It’s a common idea for most homeowners to view their landscape as their own personal oasis, to create, enjoy and manage however they see fit. We often forget our little plots of the world are pieces of a much bigger picture, specifically your local native plant community.
When creating or making changes to our landscapes, we’re faced with many variables to consider; cost, aesthetics, and maintenance, to name just a few. Choosing the right plant for the right place is an important consideration as well, as we all understand. In identifying the native plant community you’re considering planting in; you can easily create a resilient, beautiful, low-maintenance landscape teaming with biodiversity. The biodiversity you’re helping to support will eliminate the need for fertilizers and pesticides while also supporting a healthy ecosystem of microbes to combat undesirable pests such as fleas, ticks and grubs.

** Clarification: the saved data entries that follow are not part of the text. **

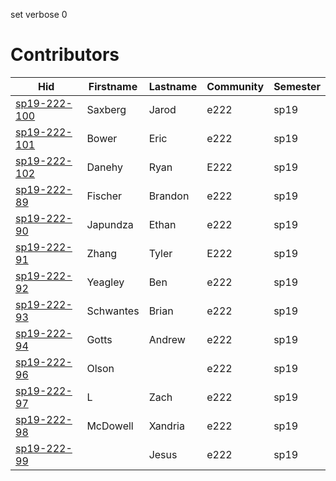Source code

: set verbose 0
# Contributors

| Hid                                                                 | Firstname   | Lastname   | Community   | Semester   |
|---------------------------------------------------------------------|-------------|------------|-------------|------------|
| [sp19-222-100](https://github.com/cloudmesh-community/sp19-222-100) | Saxberg     | Jarod      | e222        | sp19       |
| [sp19-222-101](https://github.com/cloudmesh-community/sp19-222-101) | Bower       | Eric       | e222        | sp19       |
| [sp19-222-102](https://github.com/cloudmesh-community/sp19-222-102) | Danehy      | Ryan       | E222        | sp19       |
| [sp19-222-89](https://github.com/cloudmesh-community/sp19-222-89)   | Fischer     | Brandon    | e222        | sp19       |
| [sp19-222-90](https://github.com/cloudmesh-community/sp19-222-90)   | Japundza    | Ethan      | e222        | sp19       |
| [sp19-222-91](https://github.com/cloudmesh-community/sp19-222-91)   | Zhang       | Tyler      | E222        | sp19       |
| [sp19-222-92](https://github.com/cloudmesh-community/sp19-222-92)   | Yeagley     | Ben        | e222        | sp19       |
| [sp19-222-93](https://github.com/cloudmesh-community/sp19-222-93)   | Schwantes   | Brian      | e222        | sp19       |
| [sp19-222-94](https://github.com/cloudmesh-community/sp19-222-94)   | Gotts       | Andrew     | e222        | sp19       |
| [sp19-222-96](https://github.com/cloudmesh-community/sp19-222-96)   | Olson       |            | e222        | sp19       |
| [sp19-222-97](https://github.com/cloudmesh-community/sp19-222-97)   | L           | Zach       | e222        | sp19       |
| [sp19-222-98](https://github.com/cloudmesh-community/sp19-222-98)   | McDowell    | Xandria    | e222        | sp19       |
| [sp19-222-99](https://github.com/cloudmesh-community/sp19-222-99)   |             | Jesus      | e222        | sp19       |
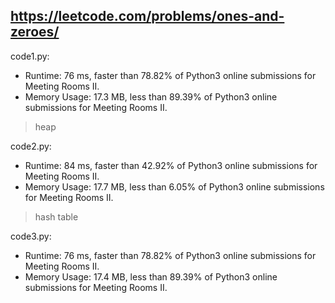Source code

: ## https://leetcode.com/problems/ones-and-zeroes/

code1.py:
* Runtime: 76 ms, faster than 78.82% of Python3 online submissions for Meeting Rooms II.
* Memory Usage: 17.3 MB, less than 89.39% of Python3 online submissions for Meeting Rooms II.
> heap

code2.py:
* Runtime: 84 ms, faster than 42.92% of Python3 online submissions for Meeting Rooms II.
* Memory Usage: 17.7 MB, less than 6.05% of Python3 online submissions for Meeting Rooms II.
> hash table

code3.py:
* Runtime: 76 ms, faster than 78.82% of Python3 online submissions for Meeting Rooms II.
* Memory Usage: 17.4 MB, less than 89.39% of Python3 online submissions for Meeting Rooms II.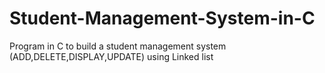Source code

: # Student-Management-System-in-C
Program in C to build a student management system (ADD,DELETE,DISPLAY,UPDATE) using Linked list
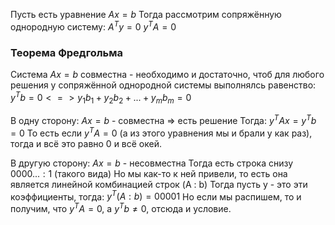 Пусть есть уравнение
$Ax = b$
Тогда рассмотрим сопряжённую однородную систему:
$A^Ty = 0$
$y^TA = 0$
### Теорема Фредгольма

Система $Ax = b$ совместна - необходимо и достаточно, чтоб для любого решения y сопряжённой однородной системы выполнялсь равенство:
$y^Tb = 0 <=> y_1b_1 + y_2b_2 + ... + y_mb_m= 0$

В одну сторону:
$Ax = b$ - совместна => есть решение
Тогда:
$y^TAx = y^Tb = 0$
То есть если $y^TA = 0$ (а из этого уравнения мы и брали y как раз), тогда и всё это равно 0 и всё окей.

В другую сторону:
$Ax = b$ - несовместна
Тогда есть строка снизу $0 0 0 0 ... : 1$ (такого вида)
Но мы как-то к ней привели, то есть она является линейной комбинацией строк (A : b)
Тогда пусть y - это эти коэффициенты, тогда:
$y^T(A : b) = 0 0 0 0 1$
Но если мы распишем, то и получим, что $y^TA = 0$, а $y^Tb \ne 0$, отсюда и условие.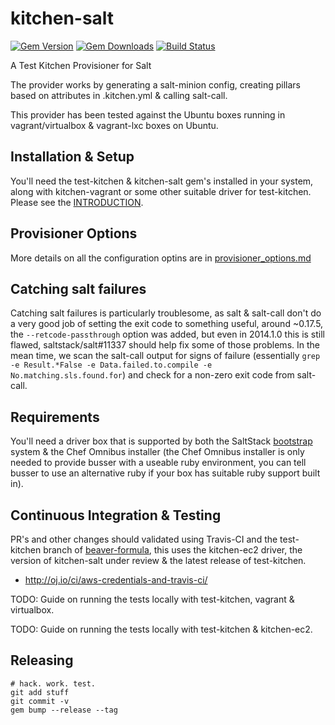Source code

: # kitchen-salt
[![Gem Version](https://badge.fury.io/rb/kitchen-salt.svg)](http://badge.fury.io/rb/kitchen-salt)
[![Gem Downloads](http://ruby-gem-downloads-badge.herokuapp.com/kitchen-salt?type=total&color=brightgreen)](https://rubygems.org/gems/kitchen-salt)
[![Build Status](https://travis-ci.org/saltstack/kitchen-salt.png)](https://travis-ci.org/saltstack/kitchen-salt)

A Test Kitchen Provisioner for Salt

The provider works by generating a salt-minion config, creating pillars based on attributes in .kitchen.yml & calling salt-call.

This provider has been tested against the Ubuntu boxes running in vagrant/virtualbox & vagrant-lxc boxes on Ubuntu.

## Installation & Setup
You'll need the test-kitchen & kitchen-salt gem's installed in your system, along with kitchen-vagrant or some other suitable driver for test-kitchen.  Please see the [INTRODUCTION](INTRODUCTION.md).

## Provisioner Options
More details on all the configuration optins are in [provisioner_options.md](provisioner_options.md)

## Catching salt failures
Catching salt failures is particularly troublesome, as salt & salt-call don't do a very good job of setting the exit
code to something useful, around ~0.17.5, the `--retcode-passthrough` option was added, but even in 2014.1.0 this is
still flawed, saltstack/salt#11337 should help fix some of those problems.  In the
mean time, we scan the salt-call output for signs of failure (essentially `grep -e Result.*False -e Data.failed.to.compile -e
No.matching.sls.found.for`) and check for a
non-zero exit code from salt-call.


## Requirements
You'll need a driver box that is supported by both the SaltStack [bootstrap](https://github.com/saltstack/salt-bootstrap) system & the Chef Omnibus installer (the Chef Omnibus installer is only needed to provide busser with a useable ruby environment, you can tell busser to use an alternative ruby if your box has suitable ruby support built in).

## Continuous Integration & Testing
PR's and other changes should validated using Travis-CI and the test-kitchen branch of [beaver-formula](https://github.com/simonmcc/beaver-formula/blob/test-kitchen/.kitchen.yml), this uses the kitchen-ec2 driver, the version of kitchen-salt under review & the latest release of test-kitchen.

* http://oj.io/ci/aws-credentials-and-travis-ci/

TODO: Guide on running the tests locally with test-kitchen, vagrant & virtualbox.

TODO: Guide on running the tests locally with test-kitchen & kitchen-ec2.


## Releasing

    # hack. work. test.
    git add stuff
    git commit -v
    gem bump --release --tag

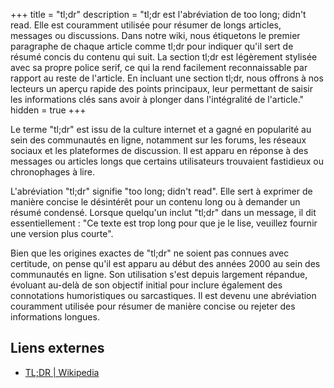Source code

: +++
title = "tl;dr"
description = "tl;dr est l'abréviation de too long; didn't read. Elle est couramment utilisée pour résumer de longs articles, messages ou discussions. Dans notre wiki, nous étiquetons le premier paragraphe de chaque article comme tl;dr pour indiquer qu'il sert de résumé concis du contenu qui suit. La section tl;dr est légèrement stylisée avec sa propre police serif, ce qui la rend facilement reconnaissable par rapport au reste de l'article. En incluant une section tl;dr, nous offrons à nos lecteurs un aperçu rapide des points principaux, leur permettant de saisir les informations clés sans avoir à plonger dans l'intégralité de l'article."
hidden = true
+++

Le terme "tl;dr" est issu de la culture internet et a gagné en popularité au sein des communautés en ligne, notamment sur les forums, les réseaux sociaux et les plateformes de discussion. Il est apparu en réponse à des messages ou articles longs que certains utilisateurs trouvaient fastidieux ou chronophages à lire.

L'abréviation "tl;dr" signifie "too long; didn't read". Elle sert à exprimer de manière concise le désintérêt pour un contenu long ou à demander un résumé condensé. Lorsque quelqu'un inclut "tl;dr" dans un message, il dit essentiellement : "Ce texte est trop long pour que je le lise, veuillez fournir une version plus courte".

Bien que les origines exactes de "tl;dr" ne soient pas connues avec certitude, on pense qu'il est apparu au début des années 2000 au sein des communautés en ligne. Son utilisation s'est depuis largement répandue, évoluant au-delà de son objectif initial pour inclure également des connotations humoristiques ou sarcastiques. Il est devenu une abréviation couramment utilisée pour résumer de manière concise ou rejeter des informations longues.

## Liens externes

- [TL;DR | Wikipedia](https://fr.wikipedia.org/wiki/TL;DR)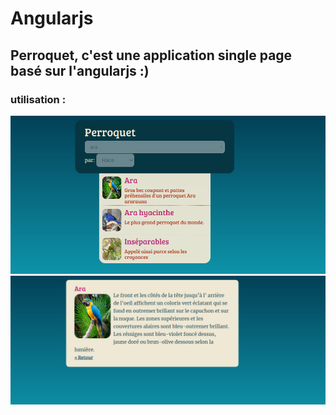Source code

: # Angularjs
## Perroquet, c'est une application single page basé sur l'angularjs :)
### utilisation :
![image](https://github.com/davidlotfi/Angularjs/blob/master/image1.jpg)
![image](https://github.com/davidlotfi/Angularjs/blob/master/image2.jpg)


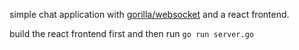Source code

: simple chat application with [gorilla/websocket](github.com/gorilla/websocket) and a react frontend.

build the react frontend first and then run `go run server.go`
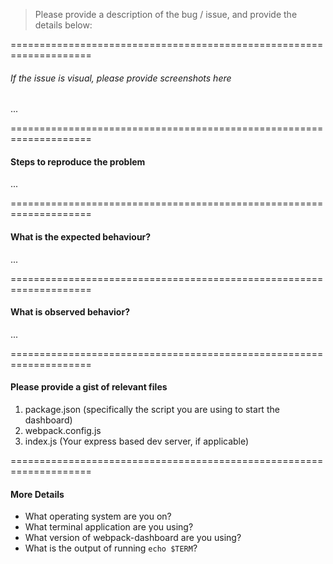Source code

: 
> Please provide a description of the bug / issue, and provide the details below:

====================================================================

###### If the issue is visual, please provide screenshots here

...

====================================================================

#### Steps to reproduce the problem

...

====================================================================

#### What is the expected behaviour?

...

====================================================================

#### What is observed behavior?

...

====================================================================

#### Please provide a gist of relevant files

1. package.json (specifically the script you are using to start the dashboard)
2. webpack.config.js
3. index.js (Your express based dev server, if applicable)

====================================================================

#### More Details

- What operating system are you on?
- What terminal application are you using?
- What version of webpack-dashboard are you using?
- What is the output of running `echo $TERM`?
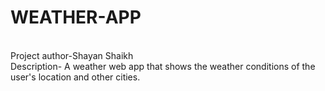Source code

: # WEATHER-APP
<br/>
Project author-Shayan Shaikh
<br/>
Description- A weather web app that shows the weather conditions of the user's location and other cities.

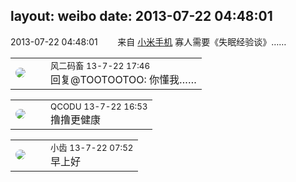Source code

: layout: weibo
date: 2013-07-22 04:48:01
---
<meta name="referrer" content="no-referrer" />

2013-07-22 04:48:01  &nbsp;&nbsp;&nbsp;&nbsp;&nbsp;&nbsp; 来自 <a href="http://app.weibo.com/t/feed/22zMnn" rel="nofollow">小米手机</a>
寡人需要《失眠经验谈》…… ​​​

<table style="width: 100%;">
  <tr>
    <td style="width: 40px;"><img style="border-radius:50%" src="https://tva3.sinaimg.cn/crop.0.0.639.639.50/6d2a6003jw8f3idy69w2gj20hs0hrt9g.jpg?KID=imgbed,tva&Expires=1624464144&ssig=B4GU8Bxibr"></td>
    <td colspan="2"><small>风二码畜 13-7-22 17:46</small><br/>回复@TOOTOOTOO: 你懂我……</td>
  </tr>
</table>

<table style="width: 100%;">
  <tr>
    <td style="width: 40px;"><img style="border-radius:50%" src="https://tvax1.sinaimg.cn/crop.0.0.512.512.50/6b69631dly8g0l3egwcbcj20e80e8dfu.jpg?KID=imgbed,tva&Expires=1624464144&ssig=%2FHUTAKe%2BT4"></td>
    <td colspan="2"><small>QCODU 13-7-22 16:53</small><br/>撸撸更健康</td>
  </tr>
</table>

<table style="width: 100%;">
  <tr>
    <td style="width: 40px;"><img style="border-radius:50%" src="https://tva3.sinaimg.cn/crop.0.0.480.480.50/4d4bc111jw8ejj3t36gwaj20dc0dc769.jpg?KID=imgbed,tva&Expires=1624464144&ssig=XpMES8CTsx"></td>
    <td colspan="2"><small>小齿 13-7-22 07:52</small><br/>早上好</td>
  </tr>
</table>
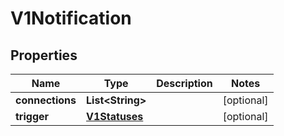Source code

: 

# V1Notification

## Properties

Name | Type | Description | Notes
------------ | ------------- | ------------- | -------------
**connections** | **List&lt;String&gt;** |  |  [optional]
**trigger** | [**V1Statuses**](V1Statuses.md) |  |  [optional]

Your native plants will naturally take to the appropriate climate and site conditions and fit into the wildlife niche of your area. You’ll be providing habitats and food sources for mammals, as well as seeds, nuts and fruits for local and migrating bird species. With the threats to honey bees, supporting native pollinators with the appropriate flowers is more important than ever, while also helping to diversify genetics of native flowers pollinated by only specific native bee species. The next time you consider your landscape, imagine enjoying the company of butterflies, bees, hummingbirds and songbirds.
The native landscape is not only prolific and productive for native animals, but humans can reap the many benefits as well. What could be better than a garden that takes care of itself? Blueberries (Vaccinium corymbosum), huckleberries (Gaylussacia baccata) and elderberries (Sambucus canadensis) are delicious and popular berries. Tree nuts such as shagbark hickory (Carya ovata) and hazelnuts (Corylus americana) productive as well as beautiful trees capable of producing nuts for generations.
Many lesser-known plants capable of providing not-so-luscious benefits are more popular for their beauty, such as spicebush (Lindera benzoin) with yellow flowers and pretty red berries that can be dried and used as a savory, peppery seasoning. Sassafras (Sassafras albidum) provides a beautiful fiery red fall color in woodland edges while being noted for its long history as a flavoring for drinks, candies and medicines. My favorite native plant, hobblebush (Viburnum lantanoides), provides humble white spring flowers along many woodland trails in our area and produces a small black berry with the flavor of clove spiced prunes.
In creating our ideal home landscapes, we have many choices to make. If you choose only to devote a portion of your personal oasis to becoming a part of your native plant community, you’ll still be providing a great service to the environment and surrounding habitat and not mention yourself and future generations of humans and native critters alike.